_TASK GOAL_
Search the records for the string "Processing". Copy each line where it occurs.

_STUDY MATERIAL_
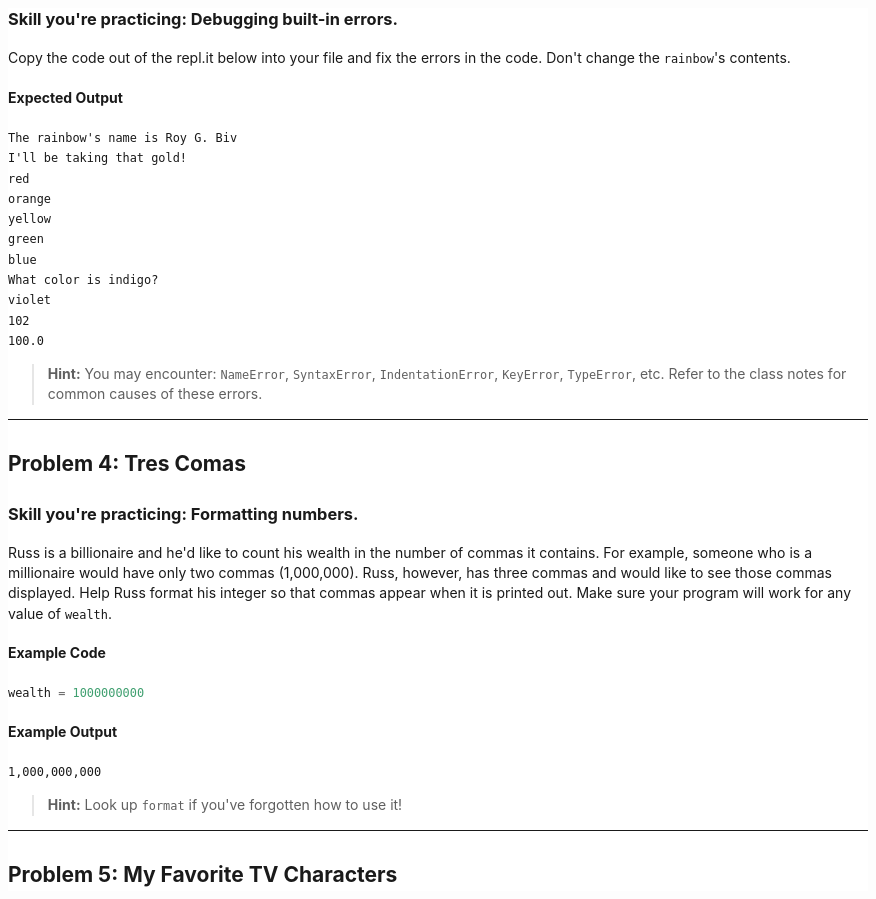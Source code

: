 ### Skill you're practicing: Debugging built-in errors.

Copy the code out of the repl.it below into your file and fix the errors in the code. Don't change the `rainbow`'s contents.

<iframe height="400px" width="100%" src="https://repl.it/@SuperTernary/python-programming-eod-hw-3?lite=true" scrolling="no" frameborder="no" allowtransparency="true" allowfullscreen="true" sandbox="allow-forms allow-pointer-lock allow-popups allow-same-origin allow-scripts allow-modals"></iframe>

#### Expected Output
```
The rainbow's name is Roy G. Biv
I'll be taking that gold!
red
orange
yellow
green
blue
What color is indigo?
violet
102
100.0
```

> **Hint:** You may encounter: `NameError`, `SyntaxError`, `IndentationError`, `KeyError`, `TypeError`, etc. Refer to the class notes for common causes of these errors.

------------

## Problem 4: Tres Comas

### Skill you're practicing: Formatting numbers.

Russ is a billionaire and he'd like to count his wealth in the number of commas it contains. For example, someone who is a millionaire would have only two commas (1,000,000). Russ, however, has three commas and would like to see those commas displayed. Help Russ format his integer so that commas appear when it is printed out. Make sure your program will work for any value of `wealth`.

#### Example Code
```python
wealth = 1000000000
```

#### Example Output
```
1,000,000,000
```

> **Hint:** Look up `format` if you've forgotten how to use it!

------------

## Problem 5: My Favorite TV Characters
==
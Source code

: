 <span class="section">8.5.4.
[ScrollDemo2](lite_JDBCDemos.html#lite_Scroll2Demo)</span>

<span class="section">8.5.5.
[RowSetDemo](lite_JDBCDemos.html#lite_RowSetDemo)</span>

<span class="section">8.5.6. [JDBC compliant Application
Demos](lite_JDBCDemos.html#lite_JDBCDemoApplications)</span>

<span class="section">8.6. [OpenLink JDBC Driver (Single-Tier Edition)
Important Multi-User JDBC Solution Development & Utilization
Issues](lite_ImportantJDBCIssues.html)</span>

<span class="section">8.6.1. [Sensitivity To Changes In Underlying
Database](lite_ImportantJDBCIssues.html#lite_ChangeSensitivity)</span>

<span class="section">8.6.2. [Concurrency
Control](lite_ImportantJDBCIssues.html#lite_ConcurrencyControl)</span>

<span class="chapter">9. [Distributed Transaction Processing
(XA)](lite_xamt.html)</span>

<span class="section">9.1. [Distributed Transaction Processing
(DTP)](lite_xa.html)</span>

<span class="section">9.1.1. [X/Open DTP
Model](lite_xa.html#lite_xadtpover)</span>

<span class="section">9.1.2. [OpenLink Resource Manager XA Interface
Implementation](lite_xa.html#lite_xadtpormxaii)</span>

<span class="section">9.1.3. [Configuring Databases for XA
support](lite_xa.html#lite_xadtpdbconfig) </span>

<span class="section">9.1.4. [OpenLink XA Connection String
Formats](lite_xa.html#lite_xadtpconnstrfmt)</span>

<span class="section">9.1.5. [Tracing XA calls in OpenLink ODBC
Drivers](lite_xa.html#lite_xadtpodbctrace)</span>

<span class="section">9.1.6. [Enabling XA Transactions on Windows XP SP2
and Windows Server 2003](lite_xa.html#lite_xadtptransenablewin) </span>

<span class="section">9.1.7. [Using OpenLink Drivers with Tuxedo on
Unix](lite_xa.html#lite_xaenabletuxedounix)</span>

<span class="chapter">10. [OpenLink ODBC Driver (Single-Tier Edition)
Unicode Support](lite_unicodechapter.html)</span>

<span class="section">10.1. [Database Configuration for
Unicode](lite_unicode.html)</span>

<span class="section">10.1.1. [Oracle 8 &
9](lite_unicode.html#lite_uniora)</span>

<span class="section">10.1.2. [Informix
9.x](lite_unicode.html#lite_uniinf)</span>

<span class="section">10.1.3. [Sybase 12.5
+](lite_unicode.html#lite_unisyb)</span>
* * *
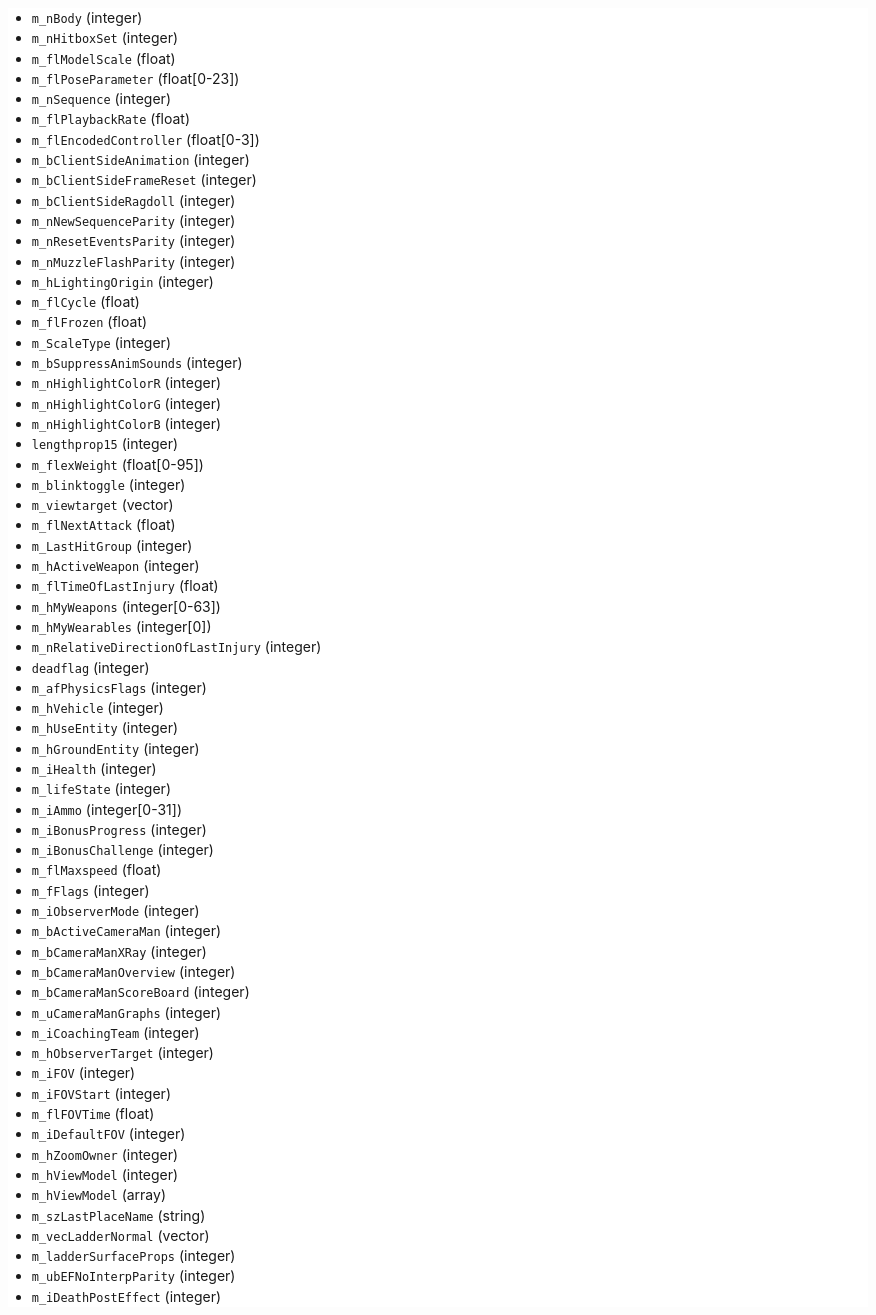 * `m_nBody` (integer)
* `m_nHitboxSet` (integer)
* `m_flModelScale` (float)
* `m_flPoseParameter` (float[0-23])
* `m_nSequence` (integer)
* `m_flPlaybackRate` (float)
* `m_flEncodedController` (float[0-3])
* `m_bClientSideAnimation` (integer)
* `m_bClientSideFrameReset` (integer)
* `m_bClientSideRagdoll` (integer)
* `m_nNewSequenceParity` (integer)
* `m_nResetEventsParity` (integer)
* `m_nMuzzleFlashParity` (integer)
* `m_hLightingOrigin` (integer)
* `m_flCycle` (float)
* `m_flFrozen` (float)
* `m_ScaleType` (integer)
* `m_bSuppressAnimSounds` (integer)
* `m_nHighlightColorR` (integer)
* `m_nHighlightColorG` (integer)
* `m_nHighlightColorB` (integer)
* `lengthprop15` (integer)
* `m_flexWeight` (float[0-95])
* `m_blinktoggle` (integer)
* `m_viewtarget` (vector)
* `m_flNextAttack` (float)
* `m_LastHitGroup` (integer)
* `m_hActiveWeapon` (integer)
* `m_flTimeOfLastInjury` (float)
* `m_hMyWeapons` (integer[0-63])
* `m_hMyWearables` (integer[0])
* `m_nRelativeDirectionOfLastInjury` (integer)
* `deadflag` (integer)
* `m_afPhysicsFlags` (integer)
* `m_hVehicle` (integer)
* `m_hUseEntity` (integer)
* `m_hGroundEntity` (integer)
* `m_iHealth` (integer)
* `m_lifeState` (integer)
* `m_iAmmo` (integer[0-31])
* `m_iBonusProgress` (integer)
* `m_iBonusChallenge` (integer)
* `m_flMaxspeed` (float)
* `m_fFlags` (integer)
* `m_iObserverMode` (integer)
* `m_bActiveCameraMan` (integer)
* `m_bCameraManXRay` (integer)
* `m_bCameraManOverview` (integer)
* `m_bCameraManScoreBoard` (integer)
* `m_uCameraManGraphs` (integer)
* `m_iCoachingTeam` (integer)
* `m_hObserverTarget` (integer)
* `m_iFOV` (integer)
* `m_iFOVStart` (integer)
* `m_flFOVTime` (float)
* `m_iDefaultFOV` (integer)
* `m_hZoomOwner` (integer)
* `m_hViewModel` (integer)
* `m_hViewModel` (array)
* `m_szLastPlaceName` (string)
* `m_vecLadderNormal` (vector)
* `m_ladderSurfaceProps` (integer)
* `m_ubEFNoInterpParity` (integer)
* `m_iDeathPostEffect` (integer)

_TASK RESPONSE_
<span class="chapter">9. [Distributed Transaction Processing
<span class="section">9.1. [Distributed Transaction Processing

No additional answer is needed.